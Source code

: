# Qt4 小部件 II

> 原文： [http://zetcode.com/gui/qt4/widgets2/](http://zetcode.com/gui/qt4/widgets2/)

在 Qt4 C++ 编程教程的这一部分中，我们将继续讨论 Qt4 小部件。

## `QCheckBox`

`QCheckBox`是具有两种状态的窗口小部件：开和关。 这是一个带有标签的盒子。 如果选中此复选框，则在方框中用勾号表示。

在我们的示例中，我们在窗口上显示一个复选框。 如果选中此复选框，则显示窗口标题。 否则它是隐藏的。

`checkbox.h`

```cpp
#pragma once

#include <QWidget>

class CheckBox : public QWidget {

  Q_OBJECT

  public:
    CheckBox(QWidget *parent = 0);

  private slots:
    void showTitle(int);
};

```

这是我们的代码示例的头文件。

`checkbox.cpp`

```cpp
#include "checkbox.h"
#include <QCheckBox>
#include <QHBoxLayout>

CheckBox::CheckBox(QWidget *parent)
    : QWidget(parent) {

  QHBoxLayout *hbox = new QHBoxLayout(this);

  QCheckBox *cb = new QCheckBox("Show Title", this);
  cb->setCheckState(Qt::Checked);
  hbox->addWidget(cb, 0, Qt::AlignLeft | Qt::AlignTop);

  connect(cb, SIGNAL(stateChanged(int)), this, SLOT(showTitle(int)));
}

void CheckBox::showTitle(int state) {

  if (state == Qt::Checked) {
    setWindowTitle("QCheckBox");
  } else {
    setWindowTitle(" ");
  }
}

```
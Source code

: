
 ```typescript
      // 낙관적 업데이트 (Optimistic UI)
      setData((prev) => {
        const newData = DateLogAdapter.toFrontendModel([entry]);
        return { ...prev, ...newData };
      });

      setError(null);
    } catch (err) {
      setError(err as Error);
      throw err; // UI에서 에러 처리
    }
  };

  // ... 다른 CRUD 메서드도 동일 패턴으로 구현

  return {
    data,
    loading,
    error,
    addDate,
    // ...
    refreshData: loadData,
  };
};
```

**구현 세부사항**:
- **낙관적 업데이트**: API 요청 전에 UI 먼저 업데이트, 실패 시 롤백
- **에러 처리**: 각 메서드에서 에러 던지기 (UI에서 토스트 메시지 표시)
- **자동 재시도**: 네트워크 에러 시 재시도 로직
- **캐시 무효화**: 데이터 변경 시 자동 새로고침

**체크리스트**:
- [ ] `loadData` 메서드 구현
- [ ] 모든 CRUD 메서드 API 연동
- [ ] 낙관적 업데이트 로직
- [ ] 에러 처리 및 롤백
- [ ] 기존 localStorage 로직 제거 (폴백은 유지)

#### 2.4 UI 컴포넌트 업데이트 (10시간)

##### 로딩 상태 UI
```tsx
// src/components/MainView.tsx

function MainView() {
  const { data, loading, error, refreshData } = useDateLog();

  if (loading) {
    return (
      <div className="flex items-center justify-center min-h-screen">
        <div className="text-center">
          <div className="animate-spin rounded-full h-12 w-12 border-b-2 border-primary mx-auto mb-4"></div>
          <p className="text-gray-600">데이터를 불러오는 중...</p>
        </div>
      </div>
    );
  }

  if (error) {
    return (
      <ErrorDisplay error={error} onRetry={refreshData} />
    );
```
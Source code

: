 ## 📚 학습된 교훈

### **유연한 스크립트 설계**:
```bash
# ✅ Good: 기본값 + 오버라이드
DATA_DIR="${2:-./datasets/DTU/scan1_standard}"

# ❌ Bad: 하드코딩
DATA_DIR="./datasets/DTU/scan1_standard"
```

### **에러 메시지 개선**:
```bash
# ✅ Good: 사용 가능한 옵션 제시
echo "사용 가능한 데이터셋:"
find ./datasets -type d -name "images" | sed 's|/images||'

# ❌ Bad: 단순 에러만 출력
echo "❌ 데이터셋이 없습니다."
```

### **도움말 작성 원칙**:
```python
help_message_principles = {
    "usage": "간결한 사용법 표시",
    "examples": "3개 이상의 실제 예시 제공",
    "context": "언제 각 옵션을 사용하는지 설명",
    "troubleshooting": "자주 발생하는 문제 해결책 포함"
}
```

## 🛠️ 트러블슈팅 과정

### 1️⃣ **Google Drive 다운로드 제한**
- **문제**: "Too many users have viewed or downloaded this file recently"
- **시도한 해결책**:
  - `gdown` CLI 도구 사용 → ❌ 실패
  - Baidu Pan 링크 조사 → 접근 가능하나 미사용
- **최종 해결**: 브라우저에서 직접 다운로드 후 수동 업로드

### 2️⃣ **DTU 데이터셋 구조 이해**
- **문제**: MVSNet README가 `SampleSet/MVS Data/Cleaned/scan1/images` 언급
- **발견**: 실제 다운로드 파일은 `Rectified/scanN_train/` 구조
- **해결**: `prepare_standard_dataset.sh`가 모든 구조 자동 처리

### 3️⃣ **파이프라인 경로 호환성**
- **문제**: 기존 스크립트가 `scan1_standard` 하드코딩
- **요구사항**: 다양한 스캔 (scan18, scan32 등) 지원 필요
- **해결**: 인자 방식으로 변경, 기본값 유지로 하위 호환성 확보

→ EXERCISE DESCRIPTION: A single figure, please: the number of lines in the data that hold the string "loadData".

→ SOLUTION FOR THIS PROBLEM: 2